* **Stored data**
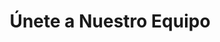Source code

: ---
title: "Únete a Nuestro Equipo"
jobs: 
    image_webp: images/blog/meghna.webp
    image: images/blog/meghna.jpg
    description : "This is meta description"
    main_bg_image_webp: images/careers/Banner-unete.png
    main_bg_image: images/careers/Banner-unete.png
    job_intro_title : SOMOS UN EQUIPO TRANSDISCIPLINARIO
    job_intro_content : Superamos desafíos en diferentes contextos gracias a nuestra experiencia y profunda comprensión de las necesidades de los clientes.
    job_intro_image : images/careers/Mapa-mundo.png
    job_item:
        - name: Bolsa de trabajo
          title: ¿Quieres trabajar
          subtitle: con nosotros?
          job_id: jobs
          job_image: images/expertise/placeholder1.jpg
          job_image_webp: images/expertise/placeholder1.webp
          info1:
            - info1_content: "Somos un equipo multidisciplinario de profesionistas que incluye ingenieros, arquitectos, desarrolladores de software, diseñadores, educadores, politólogos, sociólogos y urbanistas.  Cuando estamos en búsqueda de ampliar nuestro equipo, publicamos la convocatoria en nuestras redes sociales.
 \n\n

            Te invitamos a que sigas visitando nuestra página web para que nos conozcas."
              info1_title: Descubre si somos el grupo de personas con quien te gustaría trabajar y crecer profesionalmente
          info2: 
            - info2_title: ¿Qué pedimos a nuestros colegas?
              info2_item: 
                - info2_content: Titulación de una licenciatura o ingeniería.
                - info2_content: Ser 100% bilingüe (español, inglés).
                - info2_content: Que su misión en la vida sea promover el desarrollo sustentable.
          info3:
            - info3_title: "¿Cumples con los requisitos?\n\nEscríbenos:"
              info3_content: |
                Enviar por correo electrónico a: ideas@capsus.mx tu CV, una carta de motivos en español sobre por qué te interesa trabajar en CAPSUS y qué te motiva a perseguir una carrera profesional en el área de sustentabilidad y una carta en inglés donde nos cuentes:
                - ¿Quién eres?
                - ¿Qué te apasiona?
                - ¿Qué es lo que más te gusta hacer?
                - ¿Cuáles son tus objetivos profesionales actuales y futuros?
                - Alguno(s) de tus logros o proyectos anteriores de los cuales estés orgullosa(o).

                Tras analizar tu documentación te contactaremos para una entrevista en donde podremos aclarar las dudas que tengas tú y nosotros.
          info4:
            - info4_title: Vacantes
              # info4_item:
              # - info4_image: images/careers/Vacante-1.png
              #   info4_image_webp: images/careers/Vacante-1.png
              #   info4_item_fulltitle: Ingeniería, Economía o Política Pública enfocado al desarrollo sustentable
              #   info4_item_title1: ¿Quieres dejar tu marca en el mundo?
              #   info4_item_title2:  Estamos en búsqueda de nuevos integrantes para nuestro equipo en la Ciudad de México
              #   info4_status: Proceso de selección
              #   info4_item_content: |
              #     #### PERFIL
              #     Buscamos una persona convencida y comprometida con el desarrollo sustentable, idealmente que tenga entrenamiento académico y experiencia profesional en áreas de **ingeniería, economía o política pública** relacionadas al **desarrollo sustentable**, el medio ambiente, y/o la estructura urbana. Debes ser una persona totalmente **bilingüe en español e inglés**, con **excelente redacción**, dinámica, motivada, creativa, multidisciplinaria y muy buena con los números. Buscamos alguien que resuelva problemas y busque formas de lograr sus objetivos, no que encuentre razones por las cuales no se pueden alcanzar. 

              #       > Tu compromiso profesional debe estar en la sustentabilidad.
              #       > 
              #       > Tu disponibilidad debe ser de tiempo completo en un horario de 9 a 18 horas.
                  
              #     #### EXPERIENCIA LABORAL
              #     Aunque este podría ser tu primer empleo, **debes estar titulada(o)** e idealmente buscamos alguien que tenga más de 2 años de experiencia laboral.
                  
              #     #### HABILIDADES
              #     - Excelente redacción profesional
              #     - Proactiva(o) y creativa(o). No ser alguien que "sólo hace lo que se le pide"
              #     - Buscar soluciones a problemas, no pretextos
              #     - Con una actitud de superación y crecimiento continuo 
              #     - Buena conducta profesional y personal
              #     - Trabajo en equipo
              #     - Autodidacta y con ganas de seguir aprendiendo
              #     - Ser puntual con los compromisos
              #     - Excelente organización y administración de tiempo
              #     - Capacidad de dar y aceptar retroalimentación
              #     - Atenta(o) a los detalles
                  
              #     #### IDIOMAS
              #     - Bilingüe Español e Inglés
              #     - Debes poder expresarte y escribir en español e inglés de manera impecable en un ambiente profesional. Conocimiento de un idioma adicional (árabe, alemán, portugués u otro) es un plus.
              #     #### APTITUDES
              #     - Investigar fuentes de información y redactar de manera correcta, limpia, entendible, y bien documentada.
              #     - Tener fuertes conocimientos de análisis.
              #     - Realizar pruebas de calidad de su propio trabajo.
              #     - Capaz de trabajar de manera independiente.
                  
              #     #### CONOCIMIENTO TÉCNICO
              #     - Experiencia y conocimiento en materia de sustentabilidad, como: energía renovable, gestión de residuos urbanos, tratamiento de agua, aprovechamiento de lluvia, control de contaminantes, cálculo de emisiones, cambio climático, movilidad sustentable, planeación urbana sustentable, economía ambiental, salud pública o similares.
              #     - Amplio conocimiento de herramientas de cálculo.
                  
              #     #### OFERTA
              #     - Sueldo bruto mensual: $15,000.00 - $25,000.00 dependiendo de experiencia y competencias. 
              #     - Prestaciones de ley.
              #     - Seguro de gastos médicos mayores.
              #     - Apoyo (económico y de tiempo) para capacitación.
              #     - Días personales y vacacionales adicionales a los de ley.
              #     - Excelente ambiente de trabajo.
              #     - Proyectos de gran impacto.
              #     - Crecimiento profesional.
              #     - Trabajo nacional e internacional.
                  
              #     #### PROCESO
              #     Enviar por correo electrónico a: ideas@capsus.mx tu **CV, una carta de motivos en español** que explique por qué te interesa trabajar en CAPSUS y por qué crees que cumples con los requisitos qué publicamos. Además, te pedimos **una carta en inglés** donde nos cuentes: ¿qué te motiva a perseguir una carrera profesional en el área de sustentabilidad?, ¿Quién eres?, ¿Qué te apasiona?, ¿Qué es lo que más te gusta hacer?, ¿Cuáles son tus objetivos profesionales actuales y futuros?, y alguno(s) de tus logros o proyectos anteriores de los cuales estés orgullosa(o). 
                  
              #     El proceso de selección normalmente toma entre 1 y 3 meses en concluir dependiendo del volumen de propuestas (revisamos todas las aplicaciones) y las propuestas recibidas.
              #     - Recepción de aplicaciones y CV por correo electrónico (2 ~ 6 semanas)
              #     - Aviso de CV elegidos para la siguiente etapa y no seleccionados
              #     - Comunicación sobre prueba de análisis y escritura.
              #     - Entrevistas
              #     - Selección
              #     - Comunicación de resultados a los participantes
                  
              #     \* Dado que nuestra principal fortaleza son las personas que forman nuestro equipo, el proceso de búsqueda tiene una amplia duración, por lo que te pedimos tu paciencia.
              #   info4_id: vac-1
              #   info4_item_name: Ingeniería, Economía o Política Pública enfocado al desarrollo sustentable
              #  - info4_image: images/expertise/placeholder2.jpg
              #    info4_image_webp: images/expertise/placeholder2.webp
              #    info4_item_fulltitle: Licenciado/a en Comunicación, Educación, Sociología o áreas afines
              #    info4_item_title1: Licenciado/a en
              #    info4_item_title2: Comunicación, Educación, Sociología o áreas afines
              #    info4_status: Proceso de selección
              #    info4_item_content: Descripción general de la vacante.
              #    info4_item_content2: Aptitudes de la vacante.
              #    info4_item_content3: Habilidades de la vacante.
              #    info4_item_content4: Idiomas de la vacante.
              #    info4_id: vac-2
              #    info4_item_name: Vacante 2
              #  - info4_image: images/expertise/placeholder3.jpg
              #    info4_image_webp: images/expertise/placeholder3.webp
              #    info4_item_fulltitle: Licenciado/a en Comunicación, Educación, Sociología o áreas afines
              #    info4_item_title1: Licenciado/a en
              #    info4_item_title2: Comunicación, Educación, Sociología o áreas afines
              #    info4_status: Proceso de selección
              #    info4_item_content: Descripción general de la vacante.
              #    info4_item_content2: Aptitudes de la vacante.
              #    info4_item_content3: Habilidades de la vacante.
              #    info4_item_content4: Idiomas de la vacante.
              #    info4_id: vac-3
              #    info4_item_name: Vacante 3
        - name: Programa de Becarios
          title: Programa de Becarios
          job_id: internships
          job_image: images/careers/Becarios-icon-1.png
          job_image_webp: images/careers/Becarios-icon-1.png
          info1:
            - info1_content: "Por ello, tenemos un programa de becarios para apoyar a los jóvenes profesionistas y fomentar el desarrollo de las nuevas generaciones en profesiones dirigidas a la sustentabilidad, materia que consideramos primordial para el mundo.\n\n

            Mediante este programa conocemos a personas que en un futuro pueden formar parte del equipo permanente de CAPSUS."
              info1_title: Creemos que las primeras experiencias laborales son transformacionales y parte esencial del aprendizaje profesional
          info2: 
            - info2_title: ¿Qué pedimos a los interesados?
              info2_item: 
                - info2_content: Que te hayas graduado recientemente o estés por terminar (último semestre o año) tus estudios de licenciatura o de posgrado.
                - info2_content: Ser 100% bilingüe (español, inglés). Al trabajar en proyectos nacionales e internacionales, ambos idiomas son fundamentales.
                - info2_content: Que tus estudios, como tus intereses profesionales estén ligados al desarrollo sustentable en el ámbito urbano.
                - info2_content: Que tengas un compromiso con nosotros de cuando menos 2 meses de tiempo completo. Si sigues estudiando y tu carga académica es muy baja, podríamos acordar un horario reducido y un periodo de tiempo más largo.
          info3:
            - info3_title: "¿Cumples con los requisitos? \n\nEscríbenos:"
              info3_content: |
                Enviar por correo electrónico a: ideas@capsus.mx tu CV, una carta de motivos en español sobre por qué te interesa trabajar en CAPSUS y qué te motiva a perseguir una carrera profesional en el área de sustentabilidad y una carta en inglés donde nos cuentes:
                - ¿Quién eres?
                - ¿Qué te apasiona?
                - ¿Qué es lo que más te gusta hacer?
                - ¿Cuáles son tus objetivos profesionales actuales y futuros?
                - Alguno(s) de tus logros o proyectos anteriores de los cuales estés orgullosa(o).

                Tras analizar tu documentación te contactaremos para una entrevista en donde podremos aclarar las dudas que tengas tú y nosotros.
          info4:
            - info4_title: ¿Qué ofrecemos?
              info4_image: images/careers/Foto-para-becarios.jpg
              info4_image_webp: images/careers/Foto-para-becarios.jpg
              info4_item:
                - info4_content: Te integramos al equipo como un miembro más y tendrás una experiencia profesional real equivalente en responsabilidades y actividades al resto de los miembros del equipo permanente de CAPSUS. 
                - info4_content: Te integraremos de lleno a nuestras plataformas tecnológicas. 
                - info4_content: Podrás participar de manera directa en proyectos que se desarrollan en México o en algún otro país.
                - info4_content: Ofrecemos un apoyo de transporte de $3,200 pesos mexicanos al mes.  
---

* **Exercise instructions**
From the records above, repeat exactly the lines from the one with "# - info4_image: images/careers/Vacante-1.png" through the one with "en el mundo?", both included.

* **Exercise result**
              # - info4_image: images/careers/Vacante-1.png
              #   info4_image_webp: images/careers/Vacante-1.png
              #   info4_item_fulltitle: Ingeniería, Economía o Política Pública enfocado al desarrollo sustentable
              #   info4_item_title1: ¿Quieres dejar tu marca en el mundo?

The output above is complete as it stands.